▶ [WORK INSTRUCTION]: Lines that include the string "advance" are the ones to copy from the entries below.

▶ [Saved entries]:
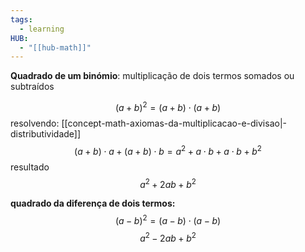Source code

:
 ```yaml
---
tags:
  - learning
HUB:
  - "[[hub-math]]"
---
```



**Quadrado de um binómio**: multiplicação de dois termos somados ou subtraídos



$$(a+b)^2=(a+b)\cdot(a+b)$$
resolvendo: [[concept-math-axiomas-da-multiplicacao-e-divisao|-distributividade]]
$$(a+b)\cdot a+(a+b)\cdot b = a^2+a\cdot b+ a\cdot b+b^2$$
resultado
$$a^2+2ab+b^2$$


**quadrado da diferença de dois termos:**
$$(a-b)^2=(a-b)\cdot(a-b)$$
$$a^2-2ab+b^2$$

---

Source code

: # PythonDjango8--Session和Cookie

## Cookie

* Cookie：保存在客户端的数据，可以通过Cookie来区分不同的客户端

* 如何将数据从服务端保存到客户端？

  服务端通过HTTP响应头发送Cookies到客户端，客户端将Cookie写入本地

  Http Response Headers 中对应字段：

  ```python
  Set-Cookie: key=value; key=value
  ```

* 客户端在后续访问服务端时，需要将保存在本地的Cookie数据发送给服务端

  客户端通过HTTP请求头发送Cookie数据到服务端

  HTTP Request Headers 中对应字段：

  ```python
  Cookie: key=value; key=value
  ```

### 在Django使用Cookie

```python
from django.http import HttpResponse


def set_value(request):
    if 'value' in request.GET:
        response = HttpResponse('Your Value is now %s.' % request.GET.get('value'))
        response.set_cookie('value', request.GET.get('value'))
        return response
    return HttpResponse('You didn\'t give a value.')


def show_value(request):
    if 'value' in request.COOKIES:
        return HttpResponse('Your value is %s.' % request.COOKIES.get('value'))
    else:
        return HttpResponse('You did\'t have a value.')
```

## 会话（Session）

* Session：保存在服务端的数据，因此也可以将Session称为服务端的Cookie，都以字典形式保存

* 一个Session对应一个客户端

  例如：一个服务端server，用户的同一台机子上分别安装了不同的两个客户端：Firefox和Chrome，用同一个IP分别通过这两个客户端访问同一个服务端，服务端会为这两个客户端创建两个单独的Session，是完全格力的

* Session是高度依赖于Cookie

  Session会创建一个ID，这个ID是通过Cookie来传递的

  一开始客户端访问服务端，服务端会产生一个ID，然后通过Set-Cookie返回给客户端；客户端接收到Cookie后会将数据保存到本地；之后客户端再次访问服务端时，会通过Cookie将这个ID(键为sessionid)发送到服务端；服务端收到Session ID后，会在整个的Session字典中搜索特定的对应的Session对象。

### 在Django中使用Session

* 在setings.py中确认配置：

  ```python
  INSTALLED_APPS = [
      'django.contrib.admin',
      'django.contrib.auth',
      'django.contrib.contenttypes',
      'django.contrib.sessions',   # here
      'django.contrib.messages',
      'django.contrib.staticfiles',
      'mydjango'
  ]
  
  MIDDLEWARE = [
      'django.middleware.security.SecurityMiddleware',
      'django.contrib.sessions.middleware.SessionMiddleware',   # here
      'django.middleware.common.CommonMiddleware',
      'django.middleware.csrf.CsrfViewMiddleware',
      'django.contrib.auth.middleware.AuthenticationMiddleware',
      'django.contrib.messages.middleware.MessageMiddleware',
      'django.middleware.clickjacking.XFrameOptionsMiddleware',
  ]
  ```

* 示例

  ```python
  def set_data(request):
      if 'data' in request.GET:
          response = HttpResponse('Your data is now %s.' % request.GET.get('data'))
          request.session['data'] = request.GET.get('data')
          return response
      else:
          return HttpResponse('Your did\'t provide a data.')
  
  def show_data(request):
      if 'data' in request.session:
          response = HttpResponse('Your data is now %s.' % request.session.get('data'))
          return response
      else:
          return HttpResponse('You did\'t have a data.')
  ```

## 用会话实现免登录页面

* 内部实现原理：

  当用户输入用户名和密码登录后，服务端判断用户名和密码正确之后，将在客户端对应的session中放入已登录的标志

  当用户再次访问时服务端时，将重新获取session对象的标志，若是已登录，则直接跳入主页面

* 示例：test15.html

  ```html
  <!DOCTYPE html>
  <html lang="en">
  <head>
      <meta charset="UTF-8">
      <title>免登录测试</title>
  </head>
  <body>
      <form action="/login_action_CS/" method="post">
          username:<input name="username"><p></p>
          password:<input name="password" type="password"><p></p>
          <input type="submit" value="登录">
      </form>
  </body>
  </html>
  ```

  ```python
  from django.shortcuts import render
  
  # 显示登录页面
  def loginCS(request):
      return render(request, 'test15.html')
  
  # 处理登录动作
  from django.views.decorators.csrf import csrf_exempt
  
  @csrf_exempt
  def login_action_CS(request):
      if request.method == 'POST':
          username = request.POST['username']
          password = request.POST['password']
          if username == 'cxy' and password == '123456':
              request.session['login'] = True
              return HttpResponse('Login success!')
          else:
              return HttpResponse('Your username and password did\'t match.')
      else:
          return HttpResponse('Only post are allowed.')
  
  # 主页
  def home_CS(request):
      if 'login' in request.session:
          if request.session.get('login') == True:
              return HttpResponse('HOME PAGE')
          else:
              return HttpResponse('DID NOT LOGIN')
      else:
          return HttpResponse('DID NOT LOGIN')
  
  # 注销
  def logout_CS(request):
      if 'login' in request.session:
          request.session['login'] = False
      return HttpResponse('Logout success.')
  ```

==

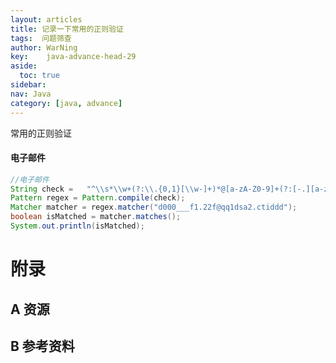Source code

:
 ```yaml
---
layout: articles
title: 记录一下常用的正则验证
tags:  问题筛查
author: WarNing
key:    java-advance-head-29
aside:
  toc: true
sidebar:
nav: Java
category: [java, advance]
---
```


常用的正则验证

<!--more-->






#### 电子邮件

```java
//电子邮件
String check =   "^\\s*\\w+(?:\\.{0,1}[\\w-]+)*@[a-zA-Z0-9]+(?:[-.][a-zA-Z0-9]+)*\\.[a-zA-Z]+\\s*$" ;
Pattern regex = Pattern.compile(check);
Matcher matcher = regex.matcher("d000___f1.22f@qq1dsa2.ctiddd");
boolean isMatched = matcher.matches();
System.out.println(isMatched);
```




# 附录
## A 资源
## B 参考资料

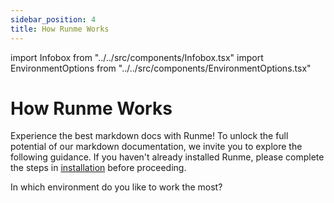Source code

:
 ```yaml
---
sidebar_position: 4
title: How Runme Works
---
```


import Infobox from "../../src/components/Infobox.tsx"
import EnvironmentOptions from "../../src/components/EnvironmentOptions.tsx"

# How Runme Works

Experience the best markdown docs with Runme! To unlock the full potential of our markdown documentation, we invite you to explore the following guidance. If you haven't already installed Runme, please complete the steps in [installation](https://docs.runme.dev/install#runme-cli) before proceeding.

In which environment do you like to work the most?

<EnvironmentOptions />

▶ [WORKED SOLUTION]:
key:    java-advance-head-29
category: [java, advance]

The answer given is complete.